On MS-DOS and MS-Windows, the name of the command interpreter to use when invoking batch files and commands internal to the shell. On MS-DOS this is also used to make a default value for the SHELL environment variable.

NAME

On MS-DOS, this variable defaults to the value of the USER variable.

EMACSTEST

On MS-DOS, this specifies a file to use to log the operation of the internal terminal emulator. This feature is useful for submitting bug reports.

EMACSCOLORS

On MS-DOS, this specifies the screen colors. It is useful to set them this way, since otherwise Emacs would display the default colors momentarily when it starts up.

The value of this variable should be the two-character encoding of the foreground (the first character) and the background (the second character) colors of the default face. Each character should be the hexadecimal code for the desired color on a standard PC text-mode display. For example, to get blue text on a light gray background, specify ‘EMACSCOLORS=17’, since 1 is the code of the blue color and 7 is the code of the light gray color.

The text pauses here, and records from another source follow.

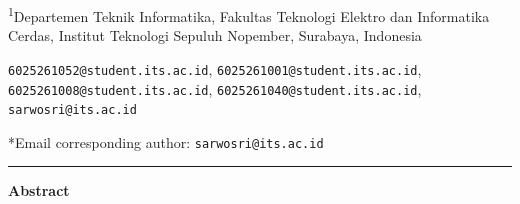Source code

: \documentclass[10pt,a4paper,twocolumn]{article}
\begin{document}
{%
{\fontsize{9}{11}\selectfont
 \textsuperscript{1}Departemen Teknik Informatika, Fakultas Teknologi Elektro dan
 Informatika Cerdas, Institut Teknologi Sepuluh Nopember, Surabaya, Indonesia\par
 \vspace{2pt}
 \texttt{6025261052@student.its.ac.id}, \texttt{6025261001@student.its.ac.id}, \texttt{6025261008@student.its.ac.id},
 \texttt{6025261040@student.its.ac.id},
 \texttt{sarwosri@its.ac.id}\par
 \vspace{2pt}
 *Email corresponding author: \texttt{sarwosri@its.ac.id}\par}
\vspace{8pt}

\noindent\rule{\textwidth}{0.4pt}\par\vspace{4pt}
\begin{minipage}{\textwidth}
\raggedright
{\bfseries Abstract}\par\vspace{3pt}
{\fontsize{9}{11}\selectfont\itshape\justifying
}
\end{minipage}}
\end{document}
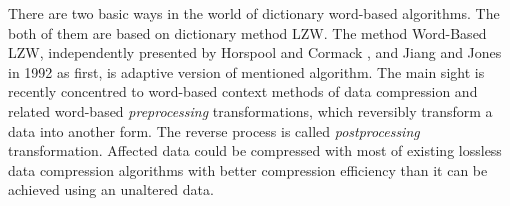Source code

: \begin{introduction}
	There are two basic ways in the world of dictionary word-based algorithms. The both of them are based on dictionary method \gls{LZW}. The method Word-Based \gls{LZW}, independently presented by Horspool and Cormack \cite{HC92}, and Jiang and Jones \cite{JJ92} in 1992 as first, is adaptive version of mentioned algorithm. The main sight is recently concentred to word-based context methods of data compression and related word-based \textit{preprocessing} transformations, which reversibly transform a data into another form. The reverse process is called \textit{postprocessing} transformation. Affected data could be compressed with most of existing lossless data compression algorithms with better compression efficiency than it can be achieved using an unaltered data. 
\end{introduction}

The PC display usually supports only eight background colors. However, Emacs switches the DOS display to a mode where all 16 colors can be used for the background, so all four bits of the background color are actually used.

PRELOAD_WINSOCK

On MS-Windows, if you set this variable, Emacs will load and initialize the network library at startup, instead of waiting until the first time it is required.

WAYLAND_DISPLAY

Pgtk Emacs (built with --with-pgtk) can run on Wayland natively. WAYLAND_DISPLAY specifies the connection to the compositor.

emacs_dir

On MS-Windows, emacs_dir is a special environment variable, which indicates the full path of the directory in which Emacs is installed. If Emacs is installed in the standard directory structure, it calculates this value automatically. It is not much use setting this variable yourself unless your installation is non-standard, since unlike other environment variables, it will be overridden by Emacs at startup. When setting other environment variables, such as EMACSLOADPATH, you may find it useful to use emacs_dir rather than hard-coding an absolute path. This allows multiple versions of Emacs to share the same environment variable settings, and it allows you to move the Emacs installation directory, without changing any environment or registry settings.